Nicholas Kaizer explores how these actions were fought and examines their impact on both sides of the Atlantic. Admiral Lord St Vincent remarked that ‘the honour of an officer may be compared to the chastity of a woman, and once wounded may never be recovered’ and it was this attitude to honour that induced many Royal Navy officers to seek revenge when British ships were defeated by what was perceived to be an upstart American navy. The author begins his study by examining this concept within the Royal Navy officer class, along with the type of ships in use in the American theatre. There was an innate arrogance in the minds of British officers in that their superiority against navies in European waters would carry the day against the American navy, and British losses against the Americans in 1812 placed vengeance firmly in their minds with maintaining their honour more important than Britain’s strategic interests.
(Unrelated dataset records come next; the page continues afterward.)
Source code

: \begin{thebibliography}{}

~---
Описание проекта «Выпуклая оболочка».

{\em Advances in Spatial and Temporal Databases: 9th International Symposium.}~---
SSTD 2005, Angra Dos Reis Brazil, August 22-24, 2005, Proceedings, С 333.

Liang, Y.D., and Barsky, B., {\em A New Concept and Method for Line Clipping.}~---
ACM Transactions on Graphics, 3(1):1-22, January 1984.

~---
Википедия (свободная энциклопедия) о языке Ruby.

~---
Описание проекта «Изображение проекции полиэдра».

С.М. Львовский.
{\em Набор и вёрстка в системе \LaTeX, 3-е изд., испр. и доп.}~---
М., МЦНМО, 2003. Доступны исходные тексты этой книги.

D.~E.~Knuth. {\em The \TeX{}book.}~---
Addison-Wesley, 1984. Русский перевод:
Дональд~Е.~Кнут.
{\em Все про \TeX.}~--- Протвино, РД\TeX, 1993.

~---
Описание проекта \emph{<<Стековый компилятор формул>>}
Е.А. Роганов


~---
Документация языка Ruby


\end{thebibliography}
Indeed, there were challenges made by some naval captains to engage their opposite number in a ship-to-ship duel.
The book provides a detailed examination of the opening phases of the naval war in 1812 and the causes of the conflict, including the impressment of American seamen by Royal Navy ships in the lead up to the conflict. Each action is described in detail, beginning each account with the background to that engagement and then using historical accounts, the court martial reports of those officers who lost their ships to the United States Navy, correspondence between officers and government officials, and newspaper reports;. Maps are included to locate the various actions along the Eastern coastline and in the West Indies. The accounts of the actions compare the opposing ships and provide a clear insight into the differences between the two navies, examining the differences in the opposing ships in terms of their size, crews, armament, leadership, and tactics, making this a useful reference book on the navies of the War of 1812. One interesting feature is the inclusion of original colour artwork comparing the ships in each action, from the Constitution vs Guerrière in August 1812 to the Constitution’s last adversaries in February 1815.
Revenge in the Name of Honour is a well-researched and detailed account of the naval actions of the War of 1812. It is also a balanced look at the subject, examining the story from both sides of the Atlantic and placing these events within the strategic framework of the Napoleonic conflict. My only criticism is that there is no index, which is unusual for any book, especially one as well written as this, but there are interesting appendices examining the careers and fates of British naval officers and dispositions of frigates in North American waters in July 1813. It is certainly a volume that should be in any library on the War of 1812.